If they have followed the recommended practice of linking to broader vocabularies as well, they could have each linked their color vocabulary to a vocabulary of common colors (red, purple, blue, yellow, green, orange)—“Plum is a kind of purple” and “Aubergine is a kind of purple.”

In any situation where data is being shared, there is now sufficient information for applications to be written that can use plum, aubergine, and purple interchangeably, if desired.

Apart from the advantages of sharing, controlled vocabularies allow verification at the time of input and receipt of metadata. If the data value must be a member of a list, the input program can verify that whatever is provided meets that rule. Drop-down lists for selection can also aid input so that the person doing input does not have to remember or look up valid values.

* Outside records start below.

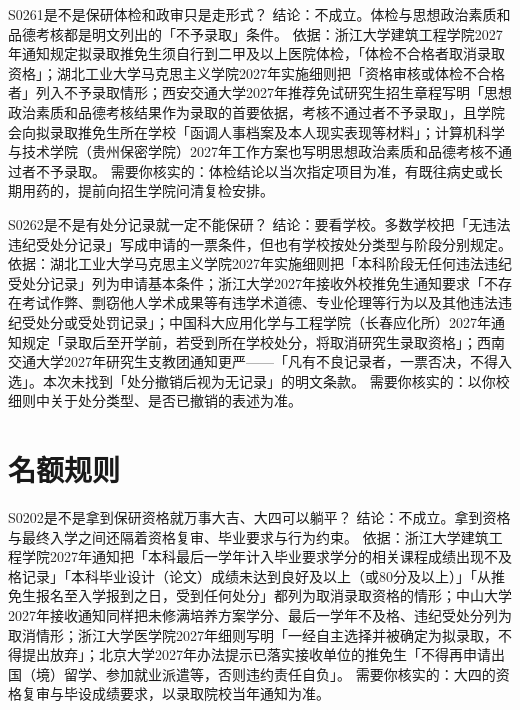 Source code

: \begin{qa}{S0261}{是不是保研体检和政审只是走形式？}
结论：不成立。体检与思想政治素质和品德考核都是明文列出的「不予录取」条件。
依据：浙江大学建筑工程学院2027年通知规定拟录取推免生须自行到二甲及以上医院体检，「体检不合格者取消录取资格」；湖北工业大学马克思主义学院2027年实施细则把「资格审核或体检不合格者」列入不予录取情形；西安交通大学2027年推荐免试研究生招生章程写明「思想政治素质和品德考核结果作为录取的首要依据，考核不通过者不予录取」，且学院会向拟录取推免生所在学校「函调人事档案及本人现实表现等材料」；计算机科学与技术学院（贵州保密学院）2027年工作方案也写明思想政治素质和品德考核不通过者不予录取。
需要你核实的：体检结论以当次指定项目为准，有既往病史或长期用药的，提前向招生学院问清复检安排。
\end{qa}

\begin{qa}{S0262}{是不是有处分记录就一定不能保研？}
结论：要看学校。多数学校把「无违法违纪受处分记录」写成申请的一票条件，但也有学校按处分类型与阶段分别规定。
依据：湖北工业大学马克思主义学院2027年实施细则把「本科阶段无任何违法违纪受处分记录」列为申请基本条件；浙江大学2027年接收外校推免生通知要求「不存在考试作弊、剽窃他人学术成果等有违学术道德、专业伦理等行为以及其他违法违纪受处分或受处罚记录」；中国科大应用化学与工程学院（长春应化所）2027年通知规定「录取后至开学前，若受到所在学校处分，将取消研究生录取资格」；西南交通大学2027年研究生支教团通知更严——「凡有不良记录者，一票否决，不得入选」。本次未找到「处分撤销后视为无记录」的明文条款。
需要你核实的：以你校细则中关于处分类型、是否已撤销的表述为准。
\end{qa}

\section{名额规则}
\begin{qa}{S0202}{是不是拿到保研资格就万事大吉、大四可以躺平？}
结论：不成立。拿到资格与最终入学之间还隔着资格复审、毕业要求与行为约束。
依据：浙江大学建筑工程学院2027年通知把「本科最后一学年计入毕业要求学分的相关课程成绩出现不及格记录」「本科毕业设计（论文）成绩未达到良好及以上（或80分及以上）」「从推免生报名至入学报到之日，受到任何处分」都列为取消录取资格的情形；中山大学2027年接收通知同样把未修满培养方案学分、最后一学年不及格、违纪受处分列为取消情形；浙江大学医学院2027年细则写明「一经自主选择并被确定为拟录取，不得提出放弃」；北京大学2027年办法提示已落实接收单位的推免生「不得再申请出国（境）留学、参加就业派遣等，否则违约责任自负」。
需要你核实的：大四的资格复审与毕设成绩要求，以录取院校当年通知为准。
\end{qa}

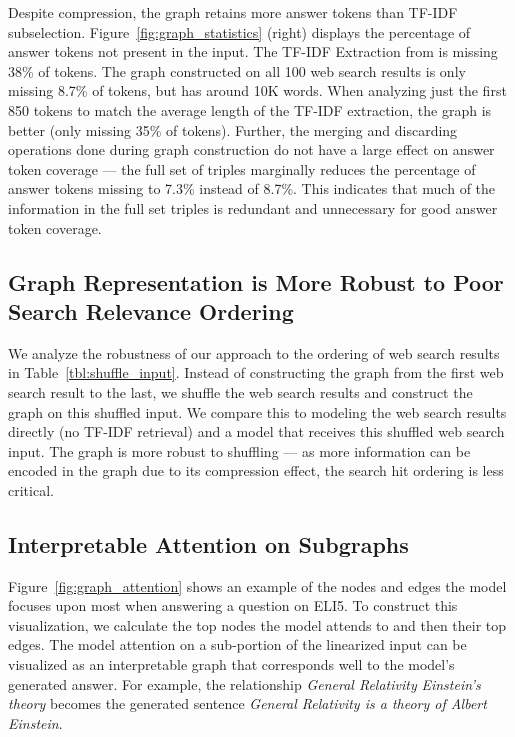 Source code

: \documentclass[11pt,a4paper]{article}
\begin{document}
Despite compression, the graph retains more answer tokens than TF-IDF subselection. Figure~\ref{fig:graph_statistics} (right) displays the percentage of answer tokens not present in the input. The TF-IDF Extraction from \cite{fan2019explain} is missing 38\% of tokens. The graph constructed on all 100 web search results is only missing 8.7\% of tokens, but has around 10K words. When analyzing just the first 850 tokens to match the average length of the TF-IDF extraction, the graph is better (only missing 35\% of  tokens). Further, the merging and discarding operations done during graph construction do not have a large effect on answer token coverage --- the full set of triples marginally reduces the percentage of answer tokens missing to 7.3\%  instead of 8.7\%. This indicates that much of the information in the full set triples is redundant and unnecessary for good answer token coverage.

\subsection{Graph Representation is More Robust to Poor Search Relevance Ordering}
We analyze the robustness of our approach to the ordering of web search results in Table~\ref{tbl:shuffle_input}. Instead of constructing the graph from the first web search result to the last, we shuffle the web search results and construct the graph on this shuffled input. We compare this to  modeling the web search results directly (no TF-IDF retrieval) and a model that receives this shuffled web search input. The graph is more robust to shuffling --- as more information can be encoded in the graph due to its compression effect, the search hit ordering is less critical. 

\subsection{Interpretable Attention on Subgraphs}

Figure~\ref{fig:graph_attention} shows an example of the nodes and edges the model focuses upon most when answering a question on ELI5. To construct this visualization, we calculate the top nodes the model attends to and then their top edges. The model attention on a sub-portion of the linearized input can be visualized as an interpretable graph that corresponds well to the model's generated answer. For example, the relationship \textit{General Relativity}  \textit{Einstein's theory} becomes the generated sentence \textit{General Relativity is a theory of Albert Einstein}. 
\end{document}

Term lists are usually experienced by human users as words from natural language. Having lists that are actually made up of natural language terms, like red or blue, is not entirely useful on the linked data Web, where one may be sharing data globally. Wherever possible, linked data terms lists use identifiers for the terms. This is not terribly different from the use of codes in the fixed fields in MARC records, although the linked data codes are full URIs. With the members of the list identified in a language-neutral way, user displays can be developed for any desired language. As discussed in chapter 3 in the section on SKOS, for each language, one can define a primary display term and any number of alternate and hidden terms:

ex:color rdf:type skos:Concept;

skos:prefLabel “red”@en;

skos:altLabel “ruby”@en;

skos:hiddenLabel “reddish”@en;

skos:prefLabel “rouge”@fr;

skos:prefLabel “rosso”@it;

skos:altLabel “ciliegia”@it.

Controlled lists can be as simple as a single-level list of terms (red, green, blue), or they can be structured with broader and narrower concepts, like a taxonomy.

ex:dogs rdf:type skos:Concept;

skos:prefLabel “dogs”@en;

skos:narrower ex:working_dogs;

skos:broader ex:animals.

The color example is, by the way, not at all far-fetched. While the artistic and social perception of colors is hard to define, as this example shows, colors in the computer technology world are easily defined using the RGB coordinate method. In fact, there is a color vocabulary on the LOD cloud called Linked Open Colors. Most likely the plum and aubergine communities of the example express their colors and relationships using such a system, and Linked Open Colors should help them in doing so in a Semantic Web standard way.

Linked Open Colors

http://thedatahub.org/dataset/loc

There is overlap between the concept of a term list and what in libraries we call an authority file. In one sense, a file that controls the identities of personal and corporate creators functions as a term list for input and display. It differs from many term lists, however, because it can provide additional information about the creator that goes beyond the simple selection of a preferred name form. Another difference is that authority files are never considered to be comprehensive, and new entities are added readily whenever a new creator is encountered. Term lists are often considered comprehensive to a point, and adding a new term to, say, a list of colors is done only after great consideration.

Not all metadata elements lend themselves to vocabulary control. The titles of books and articles cannot be predetermined and entered into a list, for example. Elements of this nature must be accepted as uncontrolled text, and little or no automatic verification can be made on these entries. The creative possibilities of language also prevent us from applying much engineering to it in a machine environment. Because some of our information will of necessity be in natural language, it is important to take advantage of every bit of information that can be subjected to algorithmic rigor, since it is these elements that will be the most fruitful for linking and computation.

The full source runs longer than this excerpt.